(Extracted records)
>>>

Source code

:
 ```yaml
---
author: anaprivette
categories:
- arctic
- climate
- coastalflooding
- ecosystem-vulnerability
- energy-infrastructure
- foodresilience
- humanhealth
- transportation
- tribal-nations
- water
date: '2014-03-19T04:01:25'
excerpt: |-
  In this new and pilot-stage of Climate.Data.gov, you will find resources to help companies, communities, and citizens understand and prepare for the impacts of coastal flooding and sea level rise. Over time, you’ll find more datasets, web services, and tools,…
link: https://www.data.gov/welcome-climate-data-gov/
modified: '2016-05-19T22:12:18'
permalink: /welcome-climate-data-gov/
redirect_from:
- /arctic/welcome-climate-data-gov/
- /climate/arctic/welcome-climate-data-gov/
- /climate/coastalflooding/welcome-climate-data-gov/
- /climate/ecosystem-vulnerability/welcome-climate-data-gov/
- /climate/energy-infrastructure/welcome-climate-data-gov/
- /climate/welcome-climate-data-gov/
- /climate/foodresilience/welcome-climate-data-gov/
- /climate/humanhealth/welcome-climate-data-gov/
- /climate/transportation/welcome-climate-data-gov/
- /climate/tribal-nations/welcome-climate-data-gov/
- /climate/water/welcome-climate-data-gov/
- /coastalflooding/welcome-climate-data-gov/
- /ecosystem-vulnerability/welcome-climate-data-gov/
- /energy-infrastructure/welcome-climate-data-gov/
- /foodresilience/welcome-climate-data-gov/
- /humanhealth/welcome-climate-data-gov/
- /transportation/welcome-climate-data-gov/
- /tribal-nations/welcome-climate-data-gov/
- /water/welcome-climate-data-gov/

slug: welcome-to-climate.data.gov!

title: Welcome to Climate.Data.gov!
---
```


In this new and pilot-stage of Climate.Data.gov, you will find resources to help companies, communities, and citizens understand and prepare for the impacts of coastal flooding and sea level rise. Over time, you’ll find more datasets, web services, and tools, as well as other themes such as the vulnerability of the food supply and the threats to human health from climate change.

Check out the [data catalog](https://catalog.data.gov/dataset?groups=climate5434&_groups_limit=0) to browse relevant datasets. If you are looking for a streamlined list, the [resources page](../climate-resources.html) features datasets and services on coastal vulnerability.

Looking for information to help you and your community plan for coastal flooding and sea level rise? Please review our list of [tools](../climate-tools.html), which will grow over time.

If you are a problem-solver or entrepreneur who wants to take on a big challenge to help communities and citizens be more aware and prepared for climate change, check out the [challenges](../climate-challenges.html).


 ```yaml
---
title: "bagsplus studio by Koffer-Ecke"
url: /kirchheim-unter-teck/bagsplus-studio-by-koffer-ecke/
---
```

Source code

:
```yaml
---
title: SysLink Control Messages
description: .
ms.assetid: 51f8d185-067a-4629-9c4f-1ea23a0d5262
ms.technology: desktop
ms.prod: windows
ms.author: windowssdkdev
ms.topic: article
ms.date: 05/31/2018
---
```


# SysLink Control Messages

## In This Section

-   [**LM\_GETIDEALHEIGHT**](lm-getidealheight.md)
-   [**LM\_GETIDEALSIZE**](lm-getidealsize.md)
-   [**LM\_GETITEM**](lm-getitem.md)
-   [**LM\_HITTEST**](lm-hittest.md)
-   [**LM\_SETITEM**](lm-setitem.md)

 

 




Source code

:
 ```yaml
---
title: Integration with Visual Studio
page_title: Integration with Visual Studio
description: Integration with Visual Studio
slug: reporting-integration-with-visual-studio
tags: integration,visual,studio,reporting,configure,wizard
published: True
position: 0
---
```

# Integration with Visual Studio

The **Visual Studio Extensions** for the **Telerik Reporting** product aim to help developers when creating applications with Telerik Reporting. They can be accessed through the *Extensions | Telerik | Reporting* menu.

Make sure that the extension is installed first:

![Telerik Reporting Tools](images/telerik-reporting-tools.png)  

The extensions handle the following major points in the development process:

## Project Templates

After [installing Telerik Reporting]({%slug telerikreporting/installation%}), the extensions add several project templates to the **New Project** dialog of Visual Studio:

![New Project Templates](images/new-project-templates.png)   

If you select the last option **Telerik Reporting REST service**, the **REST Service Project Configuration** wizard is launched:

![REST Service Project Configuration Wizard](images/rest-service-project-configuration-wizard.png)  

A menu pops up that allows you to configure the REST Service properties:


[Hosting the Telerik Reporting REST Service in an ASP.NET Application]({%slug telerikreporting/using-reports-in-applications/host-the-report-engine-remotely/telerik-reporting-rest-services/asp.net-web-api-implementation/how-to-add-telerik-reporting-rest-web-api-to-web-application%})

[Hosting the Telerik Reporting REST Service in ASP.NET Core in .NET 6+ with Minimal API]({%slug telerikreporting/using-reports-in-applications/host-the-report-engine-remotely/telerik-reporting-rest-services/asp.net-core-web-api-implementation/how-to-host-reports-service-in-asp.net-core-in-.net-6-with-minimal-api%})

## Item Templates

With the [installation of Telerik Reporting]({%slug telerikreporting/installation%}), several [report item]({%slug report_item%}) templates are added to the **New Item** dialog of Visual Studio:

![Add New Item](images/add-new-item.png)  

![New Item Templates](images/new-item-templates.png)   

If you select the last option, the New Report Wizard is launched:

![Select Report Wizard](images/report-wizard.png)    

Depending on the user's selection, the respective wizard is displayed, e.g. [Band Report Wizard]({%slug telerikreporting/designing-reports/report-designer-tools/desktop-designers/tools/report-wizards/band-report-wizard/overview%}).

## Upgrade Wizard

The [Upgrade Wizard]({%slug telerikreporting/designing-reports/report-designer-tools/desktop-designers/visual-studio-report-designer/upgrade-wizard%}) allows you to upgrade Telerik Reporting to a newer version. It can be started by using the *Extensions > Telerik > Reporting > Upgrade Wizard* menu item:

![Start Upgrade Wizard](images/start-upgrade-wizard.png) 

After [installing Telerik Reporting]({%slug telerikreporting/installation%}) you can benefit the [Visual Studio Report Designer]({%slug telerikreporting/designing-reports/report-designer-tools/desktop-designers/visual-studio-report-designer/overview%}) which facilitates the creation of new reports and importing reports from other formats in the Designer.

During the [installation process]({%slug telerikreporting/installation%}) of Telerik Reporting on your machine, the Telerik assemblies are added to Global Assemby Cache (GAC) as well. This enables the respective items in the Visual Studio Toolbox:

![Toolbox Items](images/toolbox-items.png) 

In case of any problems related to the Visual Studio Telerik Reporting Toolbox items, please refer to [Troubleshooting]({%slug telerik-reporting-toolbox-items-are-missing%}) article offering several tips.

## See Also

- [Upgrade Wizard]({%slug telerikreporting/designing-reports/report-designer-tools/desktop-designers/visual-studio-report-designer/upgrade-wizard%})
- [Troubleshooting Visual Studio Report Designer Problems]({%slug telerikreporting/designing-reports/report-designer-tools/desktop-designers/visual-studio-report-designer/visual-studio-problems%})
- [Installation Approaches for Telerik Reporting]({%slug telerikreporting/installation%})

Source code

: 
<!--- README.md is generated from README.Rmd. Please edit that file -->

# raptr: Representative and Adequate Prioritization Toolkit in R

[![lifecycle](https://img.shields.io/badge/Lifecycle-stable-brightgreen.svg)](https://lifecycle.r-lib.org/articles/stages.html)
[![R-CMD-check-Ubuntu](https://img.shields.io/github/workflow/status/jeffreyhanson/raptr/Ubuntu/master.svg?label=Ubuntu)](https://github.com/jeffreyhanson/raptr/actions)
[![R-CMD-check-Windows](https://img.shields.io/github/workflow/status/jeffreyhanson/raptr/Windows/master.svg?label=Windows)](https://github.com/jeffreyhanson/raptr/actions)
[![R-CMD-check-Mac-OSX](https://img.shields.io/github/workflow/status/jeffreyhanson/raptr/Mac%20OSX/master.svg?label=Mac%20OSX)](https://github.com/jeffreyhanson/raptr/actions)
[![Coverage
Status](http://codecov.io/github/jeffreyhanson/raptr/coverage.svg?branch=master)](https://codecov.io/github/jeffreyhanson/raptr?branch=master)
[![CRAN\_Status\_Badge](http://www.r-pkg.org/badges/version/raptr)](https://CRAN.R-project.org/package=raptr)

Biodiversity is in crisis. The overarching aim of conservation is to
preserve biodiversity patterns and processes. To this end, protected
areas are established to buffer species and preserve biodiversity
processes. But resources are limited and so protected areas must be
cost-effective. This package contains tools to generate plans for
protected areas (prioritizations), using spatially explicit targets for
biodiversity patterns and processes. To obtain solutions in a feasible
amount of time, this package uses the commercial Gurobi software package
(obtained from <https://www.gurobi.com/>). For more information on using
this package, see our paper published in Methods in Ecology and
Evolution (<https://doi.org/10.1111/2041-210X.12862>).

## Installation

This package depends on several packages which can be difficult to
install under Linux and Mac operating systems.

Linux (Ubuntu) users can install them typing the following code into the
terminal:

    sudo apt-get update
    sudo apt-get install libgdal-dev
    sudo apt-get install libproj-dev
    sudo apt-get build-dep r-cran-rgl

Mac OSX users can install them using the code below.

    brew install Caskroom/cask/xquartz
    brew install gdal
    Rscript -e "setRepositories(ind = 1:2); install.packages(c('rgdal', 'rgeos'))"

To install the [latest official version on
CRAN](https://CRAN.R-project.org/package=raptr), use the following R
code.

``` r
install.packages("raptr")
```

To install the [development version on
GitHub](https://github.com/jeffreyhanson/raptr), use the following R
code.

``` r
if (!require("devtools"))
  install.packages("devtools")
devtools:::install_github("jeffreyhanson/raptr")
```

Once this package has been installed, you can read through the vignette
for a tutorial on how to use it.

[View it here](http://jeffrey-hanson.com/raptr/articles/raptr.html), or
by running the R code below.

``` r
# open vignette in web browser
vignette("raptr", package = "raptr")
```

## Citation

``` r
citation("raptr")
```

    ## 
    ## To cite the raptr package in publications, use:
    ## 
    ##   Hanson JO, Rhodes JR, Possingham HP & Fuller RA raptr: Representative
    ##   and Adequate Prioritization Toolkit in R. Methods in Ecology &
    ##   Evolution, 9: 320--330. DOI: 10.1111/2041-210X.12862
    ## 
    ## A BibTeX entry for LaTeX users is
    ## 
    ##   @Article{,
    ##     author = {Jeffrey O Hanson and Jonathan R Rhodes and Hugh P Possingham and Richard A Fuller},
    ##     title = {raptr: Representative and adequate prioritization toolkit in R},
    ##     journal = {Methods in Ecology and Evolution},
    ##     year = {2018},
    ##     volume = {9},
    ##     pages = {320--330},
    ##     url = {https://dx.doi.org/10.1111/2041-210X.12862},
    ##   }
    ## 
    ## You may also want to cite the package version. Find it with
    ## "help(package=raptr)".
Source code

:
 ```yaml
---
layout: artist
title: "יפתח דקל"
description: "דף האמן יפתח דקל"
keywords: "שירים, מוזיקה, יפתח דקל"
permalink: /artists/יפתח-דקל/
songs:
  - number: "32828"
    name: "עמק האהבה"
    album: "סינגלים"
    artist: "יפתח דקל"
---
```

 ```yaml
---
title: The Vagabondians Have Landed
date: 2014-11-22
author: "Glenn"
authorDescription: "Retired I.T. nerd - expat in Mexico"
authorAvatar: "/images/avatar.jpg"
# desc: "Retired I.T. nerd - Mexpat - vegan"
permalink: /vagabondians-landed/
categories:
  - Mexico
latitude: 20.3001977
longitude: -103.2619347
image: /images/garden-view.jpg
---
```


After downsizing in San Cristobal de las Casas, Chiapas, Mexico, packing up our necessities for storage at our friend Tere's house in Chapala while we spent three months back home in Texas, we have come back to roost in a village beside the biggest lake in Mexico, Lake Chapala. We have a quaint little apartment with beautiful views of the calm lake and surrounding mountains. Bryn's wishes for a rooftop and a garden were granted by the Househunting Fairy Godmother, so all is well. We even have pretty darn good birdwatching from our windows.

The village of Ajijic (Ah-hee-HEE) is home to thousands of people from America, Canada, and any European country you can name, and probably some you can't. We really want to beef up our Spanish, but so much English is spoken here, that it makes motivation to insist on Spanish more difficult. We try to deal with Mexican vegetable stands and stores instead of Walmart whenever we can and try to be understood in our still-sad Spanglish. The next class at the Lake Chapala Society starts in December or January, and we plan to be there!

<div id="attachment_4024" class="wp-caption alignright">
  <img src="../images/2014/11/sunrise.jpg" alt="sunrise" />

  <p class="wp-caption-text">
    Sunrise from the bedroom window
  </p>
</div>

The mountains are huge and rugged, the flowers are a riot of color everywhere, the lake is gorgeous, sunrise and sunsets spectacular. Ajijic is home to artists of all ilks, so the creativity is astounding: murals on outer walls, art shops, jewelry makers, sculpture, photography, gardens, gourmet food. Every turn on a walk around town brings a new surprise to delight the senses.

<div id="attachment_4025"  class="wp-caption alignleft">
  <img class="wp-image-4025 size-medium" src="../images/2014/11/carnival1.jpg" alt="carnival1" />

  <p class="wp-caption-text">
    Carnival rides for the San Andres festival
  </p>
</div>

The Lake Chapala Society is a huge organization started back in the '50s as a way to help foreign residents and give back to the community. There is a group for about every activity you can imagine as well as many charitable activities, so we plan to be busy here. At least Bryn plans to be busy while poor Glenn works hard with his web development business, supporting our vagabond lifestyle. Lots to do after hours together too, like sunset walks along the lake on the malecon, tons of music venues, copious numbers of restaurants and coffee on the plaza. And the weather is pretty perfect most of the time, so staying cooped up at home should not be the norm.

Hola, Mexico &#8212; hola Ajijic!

<<<

=== TASK BRIEF ===
Using the data above, show each line where "cite" occurs.

=== RESULT OF THIS TASK ===
    ## To cite the raptr package in publications, use:
    ## You may also want to cite the package version. Find it with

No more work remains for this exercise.